* WHAT THE EXERCISE ASKS:
The reply should hold every record, copied exactly, and none of the pictures.

* ENTRIES PROVIDED:
○ ○ ○ ○ ○

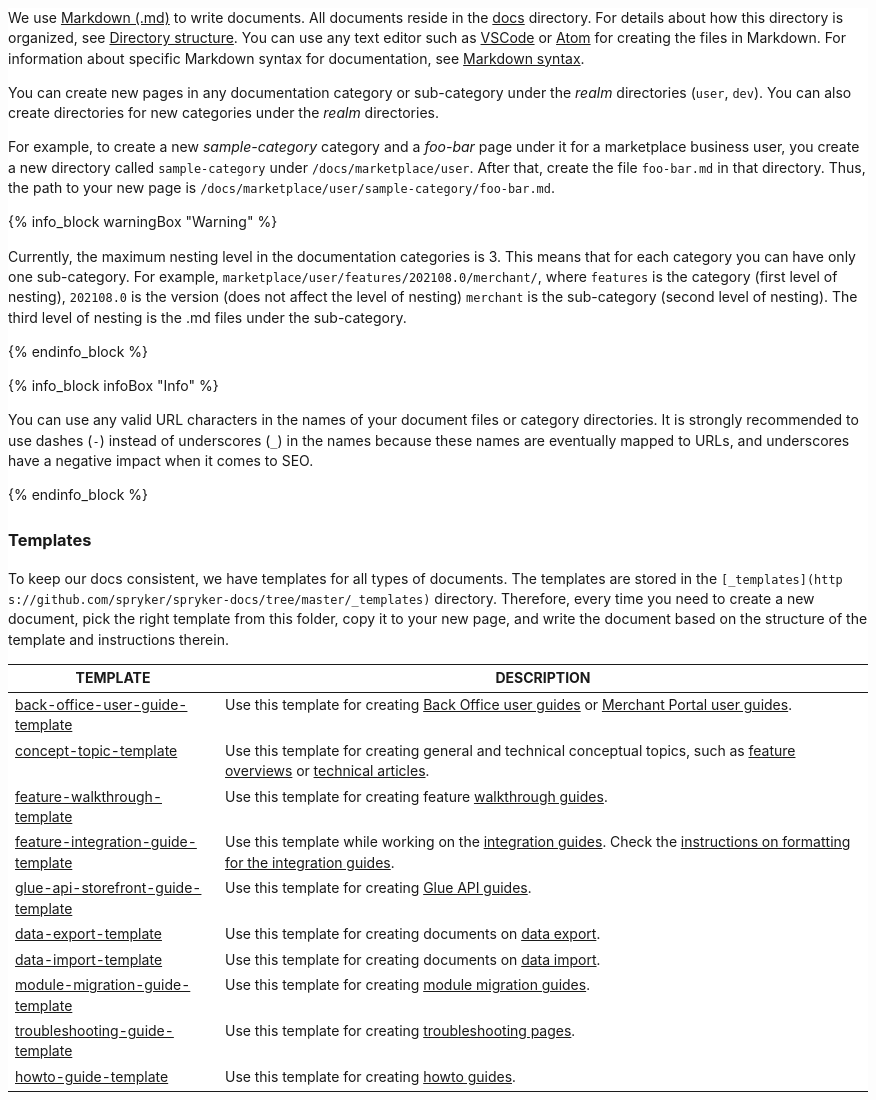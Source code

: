 We use [Markdown (.md)](https://en.wikipedia.org/wiki/Markdown) to write documents. All documents reside in the [docs](https://github.com/spryker/spryker-docs/tree/master/docs) directory. For details about how this directory is organized, see [Directory structure](#directory-structure). You can use any text editor such as [VSCode](https://code.visualstudio.com) or [Atom](https://atom.io) for creating the files in Markdown. For information about specific Markdown syntax for documentation, see [Markdown syntax](/docs/scos/user/intro-to-spryker/contribute-to-documentation/markdown-syntax.html).

You can create new pages in any documentation category or sub-category under the *realm* directories (`user`, `dev`). You can also create directories for new categories under the *realm* directories.

<a name="example-document"></a>
For example, to create a new *sample-category* category and a *foo-bar* page under it for a marketplace business user, you create a new directory called `sample-category` under `/docs/marketplace/user`. After that, create the file `foo-bar.md` in that directory. Thus, the path to your new page is `/docs/marketplace/user/sample-category/foo-bar.md`.

{% info_block warningBox "Warning" %}

Currently, the maximum nesting level in the documentation categories is 3. This means that for each category you can have only one sub-category. For example, `marketplace/user/features/202108.0/merchant/`, where `features` is the category (first level of nesting), `202108.0` is the version (does not affect the level of nesting) `merchant` is the sub-category (second level of nesting). The third level of nesting is the .md files under the sub-category.

{% endinfo_block %}

{% info_block infoBox "Info" %}

You can use any valid URL characters in the names of your document files or category directories. It is strongly recommended to use dashes (`-`) instead of underscores (`_`) in the names because these names are eventually mapped to URLs, and underscores have a negative impact when it comes to SEO.

{% endinfo_block %}

### Templates

To keep our docs consistent, we have templates for all types of documents. The templates are stored in the `[_templates](https://github.com/spryker/spryker-docs/tree/master/_templates)` directory. Therefore, every time you need to create a new document, pick the right template from this folder, copy it to your new page, and write the document based on the structure of the template and instructions therein.

| TEMPLATE   | DESCRIPTION  |
| ---------------- | ---------------- |
| [back-office-user-guide-template](https://github.com/spryker/spryker-docs/blob/master/_templates/back-office-user-guide-template.md) | Use this template for creating [Back Office user guides](/docs/scos/user/back-office-user-guides/{{site.version}}/customer/customers/create-customers.html) or [Merchant Portal user guides](/docs/marketplace/user/merchant-portal-user-guides/{{site.version}}/offers/managing-product-offers.html). |
| [concept-topic-template](https://github.com/spryker/spryker-docs/blob/master/_templates/concept-topic-template.md) | Use this template for creating general and technical conceptual topics, such as [feature overviews](/docs/scos/user/features/{{site.version}}/catalog-feature-overview.html) or [technical articles](/docs/marketplace/dev/front-end/{{site.version}}/angular-components.html). |
| [feature-walkthrough-template](https://github.com/spryker/spryker-docs/blob/master/_templates/feature-walkthrough-template.md) | Use this template for creating feature [walkthrough guides](/docs/marketplace/dev/feature-walkthroughs/{{site.version}}/marketplace-order-management-feature-walkthrough/marketplace-order-management-feature-walkthrough.html). |
| [feature-integration-guide-template](https://github.com/spryker/spryker-docs/blob/master/_templates/feature-integration-guide-template.md) | Use this template while working on the [integration guides](/docs/scos/dev/feature-integration-guides/{{site.version}}/agent-assist-feature-integration.html). Check the [instructions on formatting for the integration guides](https://github.com/spryker/spryker-docs/blob/master/_templates/formatting-templates-for-feature-integration-guides.md). |
| [glue-api-storefront-guide-template](https://github.com/spryker/spryker-docs/blob/master/_templates/glue-api-storefront-guide-template.md) | Use this template for creating [Glue API guides](/docs/scos/dev/glue-api-guides/{{site.version}}/managing-b2b-account/retrieving-company-users.html). |
| [data-export-template](https://github.com/spryker/spryker-docs/blob/master/_templates/data-export-template.md) | Use this template for creating documents on [data export](/docs/scos/dev/data-export/{{site.version}}/data-export-orders-.csv-files-format.html). |
| [data-import-template](https://github.com/spryker/spryker-docs/blob/master/_templates/data-import-template.md) | Use this template for creating documents on [data import](/docs/marketplace/dev/data-import/{{site.version}}/file-details-merchant-category.csv.html). |
| [module-migration-guide-template](https://github.com/spryker/spryker-docs/blob/master/_templates/module-migration-guide-template.md) | Use this template for creating [module migration guides](/docs/scos/dev/module-migration-guides/migration-guide-merchantgui.html#upgrading-from-version-1-to-version-2). |
| [troubleshooting-guide-template](https://github.com/spryker/spryker-docs/blob/master/_templates/troubleshooting-guide-template.md) | Use this template for creating [troubleshooting pages](/docs/scos/dev/troubleshooting/troubleshooting-general-technical-issues/rabbitmq-zed.critical-phpamqplib-exception-amqpchannelclosedexception-channel-connection-is-closed.html). |
| [howto-guide-template](https://github.com/spryker/spryker-docs/blob/master/_templates/howto-guide-template.md) | Use this template for creating [howto guides](/docs/scos/dev/tutorials-and-howtos/howtos/howto-add-additional-countries-to-spryker-checkout.html). |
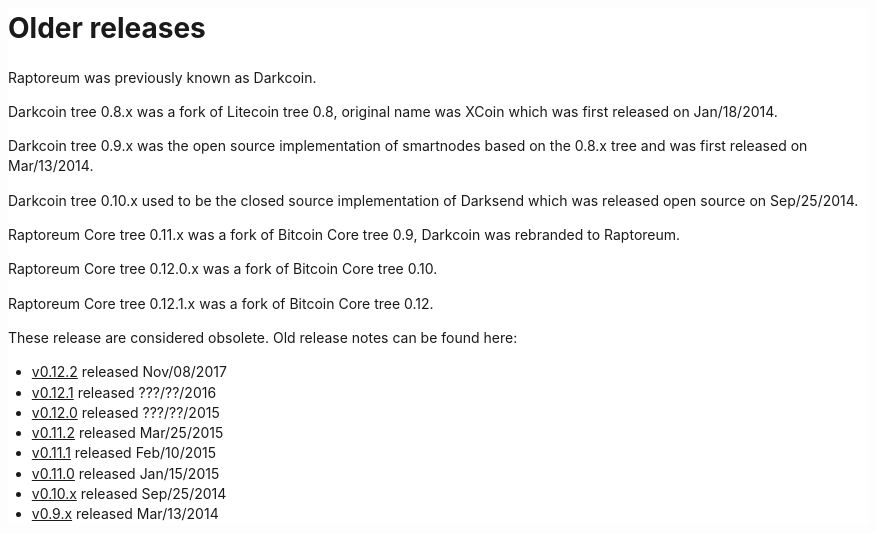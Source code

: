 
Older releases
==============

Raptoreum was previously known as Darkcoin.

Darkcoin tree 0.8.x was a fork of Litecoin tree 0.8, original name was XCoin
which was first released on Jan/18/2014.

Darkcoin tree 0.9.x was the open source implementation of smartnodes based on
the 0.8.x tree and was first released on Mar/13/2014.

Darkcoin tree 0.10.x used to be the closed source implementation of Darksend
which was released open source on Sep/25/2014.

Raptoreum Core tree 0.11.x was a fork of Bitcoin Core tree 0.9,
Darkcoin was rebranded to Raptoreum.

Raptoreum Core tree 0.12.0.x was a fork of Bitcoin Core tree 0.10.

Raptoreum Core tree 0.12.1.x was a fork of Bitcoin Core tree 0.12.

These release are considered obsolete. Old release notes can be found here:

- [v0.12.2](release-notes/raptoreum/release-notes-0.12.2.md) released Nov/08/2017
- [v0.12.1](release-notes/raptoreum/release-notes-0.12.1.md) released ???/??/2016
- [v0.12.0](release-notes/raptoreum/release-notes-0.12.0.md) released ???/??/2015
- [v0.11.2](release-notes/raptoreum/release-notes-0.11.2.md) released Mar/25/2015
- [v0.11.1](release-notes/raptoreum/release-notes-0.11.1.md) released Feb/10/2015
- [v0.11.0](release-notes/raptoreum/release-notes-0.11.0.md) released Jan/15/2015
- [v0.10.x](release-notes/raptoreum/release-notes-0.10.0.md) released Sep/25/2014
- [v0.9.x](release-notes/raptoreum/release-notes-0.9.0.md) released Mar/13/2014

○ ○ ○ ○ ○

* REPLY TO THE TASK:
Source code

: We use [Markdown (.md)](https://en.wikipedia.org/wiki/Markdown) to write documents. All documents reside in the [docs](https://github.com/spryker/spryker-docs/tree/master/docs) directory. For details about how this directory is organized, see [Directory structure](#directory-structure). You can use any text editor such as [VSCode](https://code.visualstudio.com) or [Atom](https://atom.io) for creating the files in Markdown. For information about specific Markdown syntax for documentation, see [Markdown syntax](/docs/scos/user/intro-to-spryker/contribute-to-documentation/markdown-syntax.html).

You can create new pages in any documentation category or sub-category under the *realm* directories (`user`, `dev`). You can also create directories for new categories under the *realm* directories.

<a name="example-document"></a>
For example, to create a new *sample-category* category and a *foo-bar* page under it for a marketplace business user, you create a new directory called `sample-category` under `/docs/marketplace/user`. After that, create the file `foo-bar.md` in that directory. Thus, the path to your new page is `/docs/marketplace/user/sample-category/foo-bar.md`.

{% info_block warningBox "Warning" %}

Currently, the maximum nesting level in the documentation categories is 3. This means that for each category you can have only one sub-category. For example, `marketplace/user/features/202108.0/merchant/`, where `features` is the category (first level of nesting), `202108.0` is the version (does not affect the level of nesting) `merchant` is the sub-category (second level of nesting). The third level of nesting is the .md files under the sub-category.

{% endinfo_block %}

{% info_block infoBox "Info" %}

You can use any valid URL characters in the names of your document files or category directories. It is strongly recommended to use dashes (`-`) instead of underscores (`_`) in the names because these names are eventually mapped to URLs, and underscores have a negative impact when it comes to SEO.

{% endinfo_block %}

### Templates

To keep our docs consistent, we have templates for all types of documents. The templates are stored in the `[_templates](https://github.com/spryker/spryker-docs/tree/master/_templates)` directory. Therefore, every time you need to create a new document, pick the right template from this folder, copy it to your new page, and write the document based on the structure of the template and instructions therein.

| TEMPLATE   | DESCRIPTION  |
| ---------------- | ---------------- |
| [back-office-user-guide-template](https://github.com/spryker/spryker-docs/blob/master/_templates/back-office-user-guide-template.md) | Use this template for creating [Back Office user guides](/docs/scos/user/back-office-user-guides/{{site.version}}/customer/customers/create-customers.html) or [Merchant Portal user guides](/docs/marketplace/user/merchant-portal-user-guides/{{site.version}}/offers/managing-product-offers.html). |
| [concept-topic-template](https://github.com/spryker/spryker-docs/blob/master/_templates/concept-topic-template.md) | Use this template for creating general and technical conceptual topics, such as [feature overviews](/docs/scos/user/features/{{site.version}}/catalog-feature-overview.html) or [technical articles](/docs/marketplace/dev/front-end/{{site.version}}/angular-components.html). |
| [feature-walkthrough-template](https://github.com/spryker/spryker-docs/blob/master/_templates/feature-walkthrough-template.md) | Use this template for creating feature [walkthrough guides](/docs/marketplace/dev/feature-walkthroughs/{{site.version}}/marketplace-order-management-feature-walkthrough/marketplace-order-management-feature-walkthrough.html). |
| [feature-integration-guide-template](https://github.com/spryker/spryker-docs/blob/master/_templates/feature-integration-guide-template.md) | Use this template while working on the [integration guides](/docs/scos/dev/feature-integration-guides/{{site.version}}/agent-assist-feature-integration.html). Check the [instructions on formatting for the integration guides](https://github.com/spryker/spryker-docs/blob/master/_templates/formatting-templates-for-feature-integration-guides.md). |
| [glue-api-storefront-guide-template](https://github.com/spryker/spryker-docs/blob/master/_templates/glue-api-storefront-guide-template.md) | Use this template for creating [Glue API guides](/docs/scos/dev/glue-api-guides/{{site.version}}/managing-b2b-account/retrieving-company-users.html). |
| [data-export-template](https://github.com/spryker/spryker-docs/blob/master/_templates/data-export-template.md) | Use this template for creating documents on [data export](/docs/scos/dev/data-export/{{site.version}}/data-export-orders-.csv-files-format.html). |
| [data-import-template](https://github.com/spryker/spryker-docs/blob/master/_templates/data-import-template.md) | Use this template for creating documents on [data import](/docs/marketplace/dev/data-import/{{site.version}}/file-details-merchant-category.csv.html). |
| [module-migration-guide-template](https://github.com/spryker/spryker-docs/blob/master/_templates/module-migration-guide-template.md) | Use this template for creating [module migration guides](/docs/scos/dev/module-migration-guides/migration-guide-merchantgui.html#upgrading-from-version-1-to-version-2). |
| [troubleshooting-guide-template](https://github.com/spryker/spryker-docs/blob/master/_templates/troubleshooting-guide-template.md) | Use this template for creating [troubleshooting pages](/docs/scos/dev/troubleshooting/troubleshooting-general-technical-issues/rabbitmq-zed.critical-phpamqplib-exception-amqpchannelclosedexception-channel-connection-is-closed.html). |
| [howto-guide-template](https://github.com/spryker/spryker-docs/blob/master/_templates/howto-guide-template.md) | Use this template for creating [howto guides](/docs/scos/dev/tutorials-and-howtos/howtos/howto-add-additional-countries-to-spryker-checkout.html). |
Source code

: 
Older releases
==============

Raptoreum was previously known as Darkcoin.

Darkcoin tree 0.8.x was a fork of Litecoin tree 0.8, original name was XCoin
which was first released on Jan/18/2014.

Darkcoin tree 0.9.x was the open source implementation of smartnodes based on
the 0.8.x tree and was first released on Mar/13/2014.

Darkcoin tree 0.10.x used to be the closed source implementation of Darksend
which was released open source on Sep/25/2014.

Raptoreum Core tree 0.11.x was a fork of Bitcoin Core tree 0.9,
Darkcoin was rebranded to Raptoreum.

Raptoreum Core tree 0.12.0.x was a fork of Bitcoin Core tree 0.10.

Raptoreum Core tree 0.12.1.x was a fork of Bitcoin Core tree 0.12.

These release are considered obsolete. Old release notes can be found here:

- [v0.12.2](release-notes/raptoreum/release-notes-0.12.2.md) released Nov/08/2017
- [v0.12.1](release-notes/raptoreum/release-notes-0.12.1.md) released ???/??/2016
- [v0.12.0](release-notes/raptoreum/release-notes-0.12.0.md) released ???/??/2015
- [v0.11.2](release-notes/raptoreum/release-notes-0.11.2.md) released Mar/25/2015
- [v0.11.1](release-notes/raptoreum/release-notes-0.11.1.md) released Feb/10/2015
- [v0.11.0](release-notes/raptoreum/release-notes-0.11.0.md) released Jan/15/2015
- [v0.10.x](release-notes/raptoreum/release-notes-0.10.0.md) released Sep/25/2014
- [v0.9.x](release-notes/raptoreum/release-notes-0.9.0.md) released Mar/13/2014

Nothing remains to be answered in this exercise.